This is the true failing of the IPng effort: all the attention was focused on the end result, with virtually no effort towards a viable transition model. A contributing factor was that the IETF designed IPng in a vacuum and tossed it over the wall to operators, and completely ignored (and is still ignoring) feedback on why people aren't deploying it.

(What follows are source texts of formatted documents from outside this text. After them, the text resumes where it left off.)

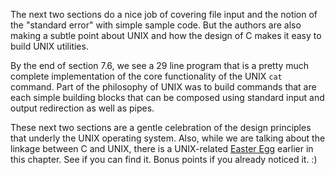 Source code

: The next two sections do a nice job of covering file input and the notion of the "standard
error" with simple sample code.  But the authors are also making a subtle
point about UNIX and how the design of C makes it easy to build UNIX utilities.

By the end of section 7.6, we see a 29 line program that is a pretty much complete implementation
of the core functionality of the UNIX `cat` command.  Part of the philosophy of UNIX was to build
commands that are each simple building blocks that can be composed using standard input and output
redirection as well as pipes.

These next two sections are a gentle celebration of the design principles that underly the UNIX operating
system.  Also, while we are talking about the linkage between C and UNIX, there is a UNIX-related
[Easter Egg](https://en.wikipedia.org/wiki/Easter_egg)
earlier in this chapter.  See if you can find it.  Bonus points if you already noticed it. :)
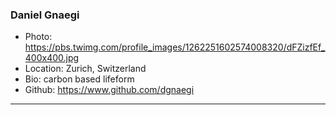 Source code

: ### Daniel Gnaegi
- Photo: https://pbs.twimg.com/profile_images/1262251602574008320/dFZizfEf_400x400.jpg
- Location: Zurich, Switzerland
- Bio: carbon based lifeform
- Github: https://www.github.com/dgnaegi
*** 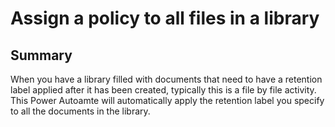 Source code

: # Assign a policy to all files in a library

## Summary
When  you have a library filled with documents that need to have a retention label applied after it has been created, typically this is a file by file activity.  This Power Autoamte will automatically apply the retention label you specify to all the documents in the library.
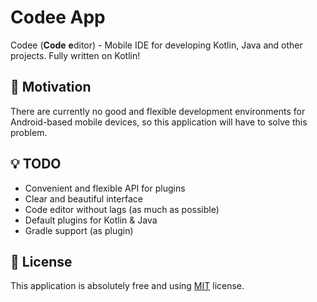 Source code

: # Codee App
Codee (**Code** **e**ditor) - Mobile IDE for developing Kotlin, Java and other projects. Fully written on Kotlin!
## 🚀 Motivation
There are currently no good and flexible development environments for Android-based mobile devices, so this application will have to solve this problem.
## 💡 TODO
- Convenient and flexible API for plugins
- Clear and beautiful interface
- Code editor without lags (as much as possible)
- Default plugins for Kotlin & Java
- Gradle support (as plugin)
## 📄 License
This application is absolutely free and using [MIT](https://github.com/codee-team/codee-app/blob/master/LICENSE) license.

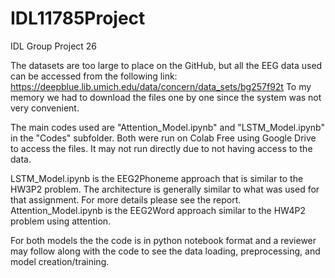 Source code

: # IDL11785Project
IDL Group Project 26

The datasets are too large to place on the GitHub, but all the EEG data used can be accessed from the following link: https://deepblue.lib.umich.edu/data/concern/data_sets/bg257f92t
To my memory we had to download the files one by one since the system was not very convenient.

The main codes used are "Attention_Model.ipynb" and "LSTM_Model.ipynb" in the "Codes" subfolder. Both were run on Colab Free using Google Drive to access the files. It may not run directly due to not having access to the data.

LSTM_Model.ipynb is the EEG2Phoneme approach that is similar to the HW3P2 problem. The architecture is generally similar to what was used for that assignment. For more details please see the report.
Attention_Model.ipynb is the EEG2Word approach similar to the HW4P2 problem using attention. 

For both models the the code is in python notebook format and a reviewer may follow along with the code to see the data loading, preprocessing, and model creation/training.
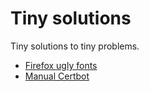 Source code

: # Tiny solutions
Tiny solutions to tiny problems.

* [Firefox ugly fonts](firefox_ugly_fonts.md)
* [Manual Certbot](manual_certbot.md)
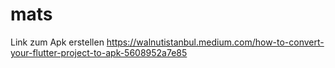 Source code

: # mats

Link zum Apk erstellen https://walnutistanbul.medium.com/how-to-convert-your-flutter-project-to-apk-5608952a7e85
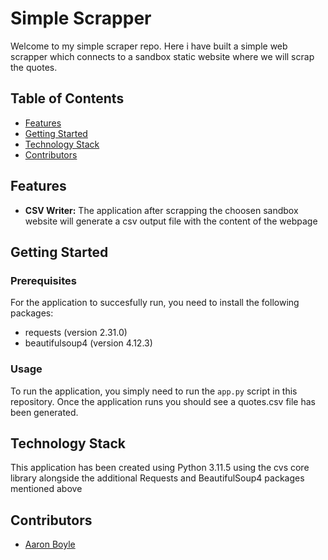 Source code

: # Simple Scrapper
Welcome to my simple scraper repo. Here i have built a simple web scrapper which connects to a sandbox static website where we will scrap the quotes.

## Table of Contents
- [Features](#features)
- [Getting Started](#getting-started)
- [Technology Stack](#technology-stack)
- [Contributors](#contributors)

## Features
- **CSV Writer:** The application after scrapping the choosen sandbox website will generate a csv output file with the content of the webpage 

## Getting Started

### Prerequisites

For the application to succesfully run, you need to install the following packages:

- requests (version 2.31.0)
- beautifulsoup4 (version 4.12.3)

### Usage

To run the application, you simply need to run the `app.py` script in this repository. Once the application runs you should see a quotes.csv file has been generated.

## Technology Stack
This application has been created using Python 3.11.5 using the cvs core library alongside the additional Requests and BeautifulSoup4 packages mentioned above

## Contributors 
- [Aaron Boyle](https://github.com/aaboyle878)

A large part of this hubris comes from the success of IPv4 itself. There were dozens of different L3 protocols in use in the 80s and early 90s, so operators had little problem adding yet another one to their networks -- and IPv4 was so much better than the others that the remainder faded away rather quickly in the mid 90s. It seems to have been assumed that operators would have no problem going back to the dual-stack model to get IPv6 and would drop IPv4 relatively quickly. However, since v6 isn't much better than v4 (arguably worse, if one considers the number of hosts reachable, equipment replacement, staff retraining, etc.), it just hasn't happened. Add to that a transition model that _requires_ that every host be dual-stacked before the first v6-only node appears and you've got a horrible chicken-and-egg problem where nobody has any incentive to create a critical mass of dual-stacked hosts. Also add in how long it took MS to ship an OS with v6 on by default; that should have happened by 1998 or 2000 -- not 2007.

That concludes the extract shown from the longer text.